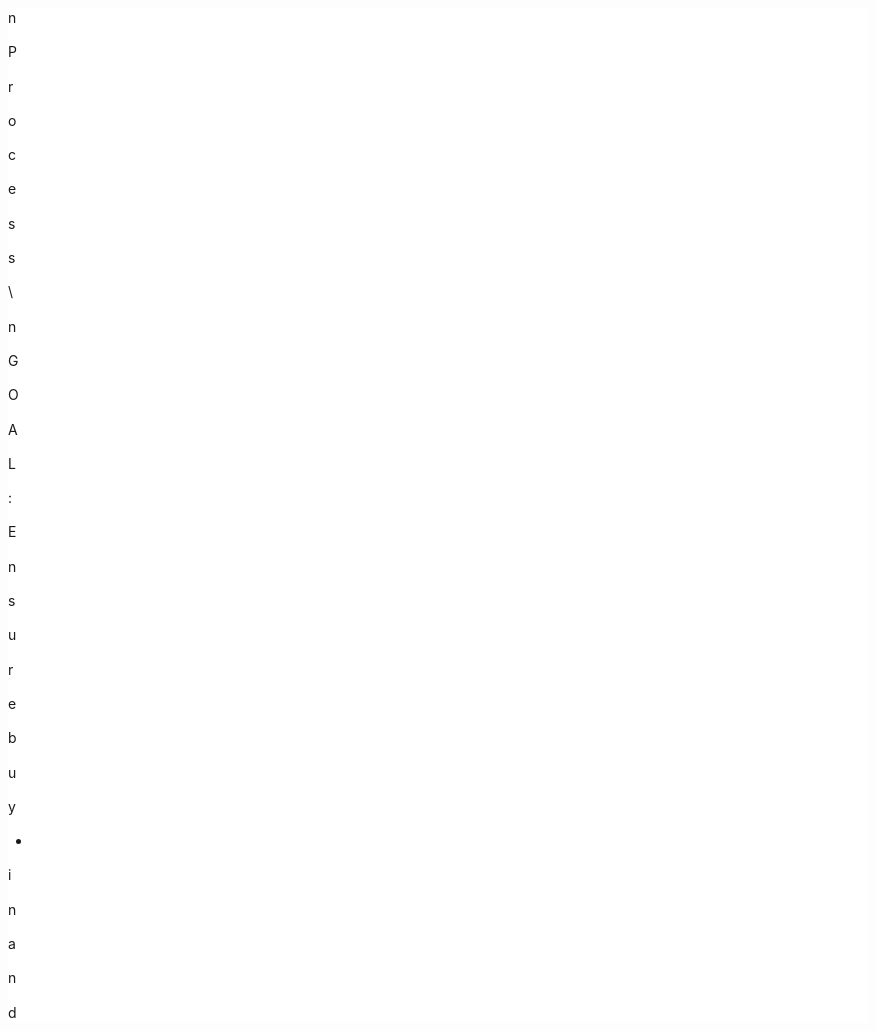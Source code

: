 n

 

P

r

o

c

e

s

s

\

n

G

O

A

L

:

 

E

n

s

u

r

e

 

b

u

y

-

i

n

 

a

n

d
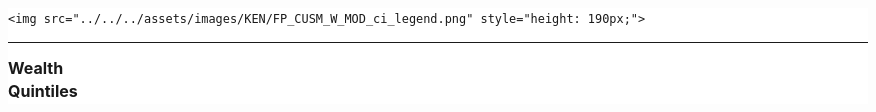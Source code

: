     <img src="../../../assets/images/KEN/FP_CUSM_W_MOD_ci_legend.png" style="height: 190px;">
  </div>
</div>

---

<div style="display:flex; align-items:center;">
  <div style="width:110px; font-weight:bold; font-size:16px;">
    Wealth Quintiles
  </div>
________
__Task item__: Take each line from the preceding material that contains "style" and copy it.

__Solved exercise__:
:     <img src="../../../assets/images/KEN/FP_CUSM_W_MOD_ci_legend.png" style="height: 190px;">
<div style="display:flex; align-items:center;">
  <div style="width:110px; font-weight:bold; font-size:16px;">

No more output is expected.